**Your task**
The whole listing that follows, pictures excepted, should be printed again exactly as given.

┌──

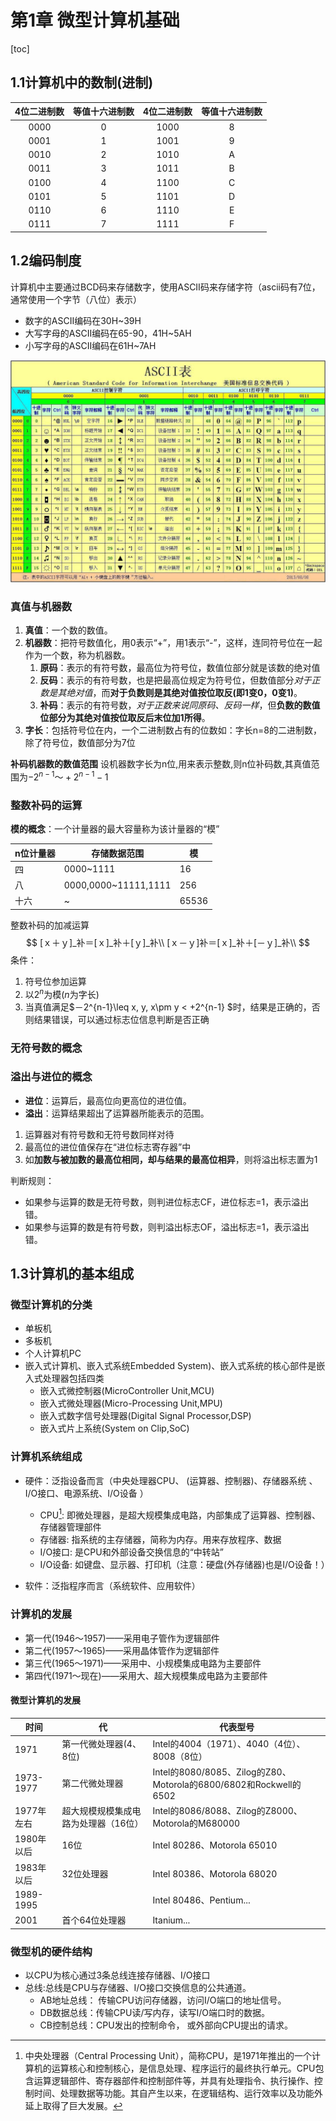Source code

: # 第1章 微型计算机基础

[toc]

## 1.1计算机中的**数制**(进制)

| 4位二进制数 | 等值十六进制数 | 4位二进制数 | 等值十六进制数 |
| :---------: | :------------: | :---------: | :------------: |
|    0000     |       0        |    1000     |       8        |
|    0001     |       1        |    1001     |       9        |
|    0010     |       2        |    1010     |       A        |
|    0011     |       3        |    1011     |       B        |
|    0100     |       4        |    1100     |       C        |
|    0101     |       5        |    1101     |       D        |
|    0110     |       6        |    1110     |       E        |
|    0111     |       7        |    1111     |       F        |

## 1.2编**码制**度

计算机中主要通过BCD码来存储数字，使用ASCII码来存储字符（ascii码有7位，通常使用一个字节（八位）表示）

- 数字的ASCII编码在30H~39H
- 大写字母的ASCII编码在65-90，41H~5AH
- 小写字母的ASCII编码在61H~7AH

![img](图片.assets/ascii表.jpg)

### 真值与机器数

1. **真值**：一个数的数值。
2. **机器数**：把符号数值化，用0表示“+”，用1表示“-”，这样，连同符号位在一起作为一个数，称为机器数。
   1. **原码**：表示的有符号数，最高位为符号位，数值位部分就是该数的绝对值
   2. **反码**：表示的有符号数，也是把最高位规定为符号位，但数值部分*对于正数是其绝对值*，而**对于负数则是其绝对值按位取反(即1变0，0变1)**。
   3. **补码**：表示的有符号数，*对于正数来说同原码、反码一样*，但**负数的数值位部分为其绝对值按位取反后末位加1所得**。
3. **字长**：包括符号位在内，一个二进制数占有的位数如：字长n=8的二进制数，除了符号位，数值部分为7位

**补码机器数的数值范围**
设机器数字长为n位,用来表示整数,则n位补码数,其真值范围为$-2^{n-1} ～ +2^{n-1} - 1$

### 整数补码的运算

**模的概念**：一个计量器的最大容量称为该计量器的“模”

|n位计量器|存储数据范围|模|
|----|----|-----|
|四|0000~1111|16|
|八|0000,0000~11111,1111|256|
|十六|~|65536|
 整数补码的加减运算
$$
[ｘ＋ｙ]_补＝[ｘ]_补＋[ｙ]_补\\
[ｘ－ｙ]补＝[ｘ]_补＋[－ｙ]_补\\
$$
条件：

1. 符号位参加运算
2. 以$2^n$为模(*n*为字长)
3. 当真值满足$－2^{n-1}\leq x, y, x\pm y < +2^{n-1} $时，结果是正确的，否则结果错误，可以通过标志位信息判断是否正确

### 无符号数的概念

### 溢出与进位的概念

- **进位**：运算后，最高位向更高位的进位值。
- **溢出**：运算结果超出了运算器所能表示的范围。

1. 运算器对有符号数和无符号数同样对待
2. 最高位的进位值保存在“进位标志寄存器”中
3. 如**加数与被加数的最高位相同，却与结果的最高位相异**，则将溢出标志置为1

判断规则：

- 如果参与运算的数是无符号数，则判进位标志CF，进位标志=1，表示溢出错。
- 如果参与运算的数是有符号数，则判溢出标志OF，溢出标志=1，表示溢出错。

## 1.3计算机的基本**组成**

### 微型计算机的分类

- 单板机
- 多板机
- 个人计算机PC
- 嵌入式计算机、嵌入式系统Embedded System)、嵌入式系统的核心部件是嵌入式处理器包括四类
  - 嵌入式微控制器(MicroController Unit,MCU)
  - 嵌入式微处理器(Micro-Processing Unit,MPU)
  - 嵌入式数字信号处理器(Digital Signal Processor,DSP)
  - 嵌入式片上系统(System on Clip,SoC)

### 计算机系统组成

- 硬件：泛指设备而言（中央处理器CPU、 (运算器、控制器)、存储器系统 、I/O接口、电源系统、I/O设备 ）
  - CPU[^131]: 即微处理器，是超大规模集成电路，内部集成了运算器、控制器、存储器管理部件
  - 存储器: 指系统的主存储器，简称为内存。用来存放程序、数据
  - I/O接口: 是CPU和外部设备交换信息的“中转站”
  - I/O设备: 如键盘、显示器、打印机（注意：硬盘(外存储器)也是I/O设备！）

- 软件：泛指程序而言（系统软件、应用软件）

  [^131]:中央处理器（Central Processing Unit），简称CPU，是1971年推出的一个计算机的运算核心和控制核心，是信息处理、程序运行的最终执行单元。CPU包含运算逻辑部件、寄存器部件和控制部件等，并具有处理指令、执行操作、控制时间、处理数据等功能。其自产生以来，在逻辑结构、运行效率以及功能外延上取得了巨大发展。

### 计算机的发展

- 第一代(1946～1957)——采用电子管作为逻辑部件
- 第二代(1957～1965)——采用晶体管作为逻辑部件
- 第三代(1965～1971)——采用中、小规模集成电路为主要部件
- 第四代(1971～现在)——采用大、超大规模集成电路为主要部件

#### 微型计算机的发展

| 时间       | 代                                   | 代表型号                                                     |
| ---------- | ------------------------------------ | ------------------------------------------------------------ |
| 1971       | 第一代微处理器(4、8位)               | Intel的4004（1971）、4040（4位）、8008（8位）                |
| 1973-1977  | 第二代微处理器                       | Intel的8080/8085、Zilog的Z80、Motorola的6800/6802和Rockwell的6502 |
| 1977年左右 | 超大规模规模集成电路为处理器（16位） | Intel的8086/8088、Zilog的Z8000、Motorola的M680000            |
| 1980年以后 | 16位                                 | Intel 80286、Motorola 65010                                  |
| 1983年以后 | 32位处理器                           | Intel 80386、Motorola 68020                                  |
| 1989-1995  |                                      | Intel 80486、Pentium...                                      |
| 2001       | 首个64位处理器                       | Itanium...                                                   |

### 微型机的硬件结构

- 以CPU为核心通过3条总线连接存储器、I/O接口
- 总线:总线是CPU与存储器、I/O接口交换信息的公共通道。
  - AB地址总线： 传输CPU访问存储器，访问I/O端口的地址信号。
  - DB数据总线：传输CPU读/写内存，读写I/O端口时的数据。
  - CB控制总线：CPU发出的控制命令， 或外部向CPU提出的请求。

[^1]:  地址总线通常是单向总线，数据总线通常是双向总线， 大部分控制线是单向，少数是双向。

└──

**Output**
Source code

: # 第1章 微型计算机基础

[toc]

## 1.1计算机中的**数制**(进制)

| 4位二进制数 | 等值十六进制数 | 4位二进制数 | 等值十六进制数 |
| :---------: | :------------: | :---------: | :------------: |
|    0000     |       0        |    1000     |       8        |
|    0001     |       1        |    1001     |       9        |
|    0010     |       2        |    1010     |       A        |
|    0011     |       3        |    1011     |       B        |
|    0100     |       4        |    1100     |       C        |
|    0101     |       5        |    1101     |       D        |
|    0110     |       6        |    1110     |       E        |
|    0111     |       7        |    1111     |       F        |

## 1.2编**码制**度

计算机中主要通过BCD码来存储数字，使用ASCII码来存储字符（ascii码有7位，通常使用一个字节（八位）表示）

- 数字的ASCII编码在30H~39H
- 大写字母的ASCII编码在65-90，41H~5AH
- 小写字母的ASCII编码在61H~7AH

![img](图片.assets/ascii表.jpg)

### 真值与机器数

1. **真值**：一个数的数值。
2. **机器数**：把符号数值化，用0表示“+”，用1表示“-”，这样，连同符号位在一起作为一个数，称为机器数。
   1. **原码**：表示的有符号数，最高位为符号位，数值位部分就是该数的绝对值
   2. **反码**：表示的有符号数，也是把最高位规定为符号位，但数值部分*对于正数是其绝对值*，而**对于负数则是其绝对值按位取反(即1变0，0变1)**。
   3. **补码**：表示的有符号数，*对于正数来说同原码、反码一样*，但**负数的数值位部分为其绝对值按位取反后末位加1所得**。
3. **字长**：包括符号位在内，一个二进制数占有的位数如：字长n=8的二进制数，除了符号位，数值部分为7位

**补码机器数的数值范围**
设机器数字长为n位,用来表示整数,则n位补码数,其真值范围为$-2^{n-1} ～ +2^{n-1} - 1$

### 整数补码的运算

**模的概念**：一个计量器的最大容量称为该计量器的“模”

|n位计量器|存储数据范围|模|
|----|----|-----|
|四|0000~1111|16|
|八|0000,0000~11111,1111|256|
|十六|~|65536|
 整数补码的加减运算
$$
[ｘ＋ｙ]_补＝[ｘ]_补＋[ｙ]_补\\
[ｘ－ｙ]补＝[ｘ]_补＋[－ｙ]_补\\
$$
条件：

1. 符号位参加运算
2. 以$2^n$为模(*n*为字长)
3. 当真值满足$－2^{n-1}\leq x, y, x\pm y < +2^{n-1} $时，结果是正确的，否则结果错误，可以通过标志位信息判断是否正确

### 无符号数的概念

### 溢出与进位的概念

- **进位**：运算后，最高位向更高位的进位值。
- **溢出**：运算结果超出了运算器所能表示的范围。

1. 运算器对有符号数和无符号数同样对待
2. 最高位的进位值保存在“进位标志寄存器”中
3. 如**加数与被加数的最高位相同，却与结果的最高位相异**，则将溢出标志置为1

判断规则：

- 如果参与运算的数是无符号数，则判进位标志CF，进位标志=1，表示溢出错。
- 如果参与运算的数是有符号数，则判溢出标志OF，溢出标志=1，表示溢出错。

## 1.3计算机的基本**组成**

### 微型计算机的分类

- 单板机
- 多板机
- 个人计算机PC
- 嵌入式计算机、嵌入式系统Embedded System)、嵌入式系统的核心部件是嵌入式处理器包括四类
  - 嵌入式微控制器(MicroController Unit,MCU)
  - 嵌入式微处理器(Micro-Processing Unit,MPU)
  - 嵌入式数字信号处理器(Digital Signal Processor,DSP)
  - 嵌入式片上系统(System on Clip,SoC)

### 计算机系统组成

- 硬件：泛指设备而言（中央处理器CPU、 (运算器、控制器)、存储器系统 、I/O接口、电源系统、I/O设备 ）
  - CPU[^131]: 即微处理器，是超大规模集成电路，内部集成了运算器、控制器、存储器管理部件
  - 存储器: 指系统的主存储器，简称为内存。用来存放程序、数据
  - I/O接口: 是CPU和外部设备交换信息的“中转站”
  - I/O设备: 如键盘、显示器、打印机（注意：硬盘(外存储器)也是I/O设备！）

- 软件：泛指程序而言（系统软件、应用软件）

  [^131]:中央处理器（Central Processing Unit），简称CPU，是1971年推出的一个计算机的运算核心和控制核心，是信息处理、程序运行的最终执行单元。CPU包含运算逻辑部件、寄存器部件和控制部件等，并具有处理指令、执行操作、控制时间、处理数据等功能。其自产生以来，在逻辑结构、运行效率以及功能外延上取得了巨大发展。

### 计算机的发展

- 第一代(1946～1957)——采用电子管作为逻辑部件
- 第二代(1957～1965)——采用晶体管作为逻辑部件
- 第三代(1965～1971)——采用中、小规模集成电路为主要部件
- 第四代(1971～现在)——采用大、超大规模集成电路为主要部件

#### 微型计算机的发展

| 时间       | 代                                   | 代表型号                                                     |
| ---------- | ------------------------------------ | ------------------------------------------------------------ |
| 1971       | 第一代微处理器(4、8位)               | Intel的4004（1971）、4040（4位）、8008（8位）                |
| 1973-1977  | 第二代微处理器                       | Intel的8080/8085、Zilog的Z80、Motorola的6800/6802和Rockwell的6502 |
| 1977年左右 | 超大规模规模集成电路为处理器（16位） | Intel的8086/8088、Zilog的Z8000、Motorola的M680000            |
| 1980年以后 | 16位                                 | Intel 80286、Motorola 65010                                  |
| 1983年以后 | 32位处理器                           | Intel 80386、Motorola 68020                                  |
| 1989-1995  |                                      | Intel 80486、Pentium...                                      |
| 2001       | 首个64位处理器                       | Itanium...                                                   |

### 微型机的硬件结构

- 以CPU为核心通过3条总线连接存储器、I/O接口
- 总线:总线是CPU与存储器、I/O接口交换信息的公共通道。
  - AB地址总线： 传输CPU访问存储器，访问I/O端口的地址信号。
  - DB数据总线：传输CPU读/写内存，读写I/O端口时的数据。
  - CB控制总线：CPU发出的控制命令， 或外部向CPU提出的请求。

[^1]:  地址总线通常是单向总线，数据总线通常是双向总线， 大部分控制线是单向，少数是双向。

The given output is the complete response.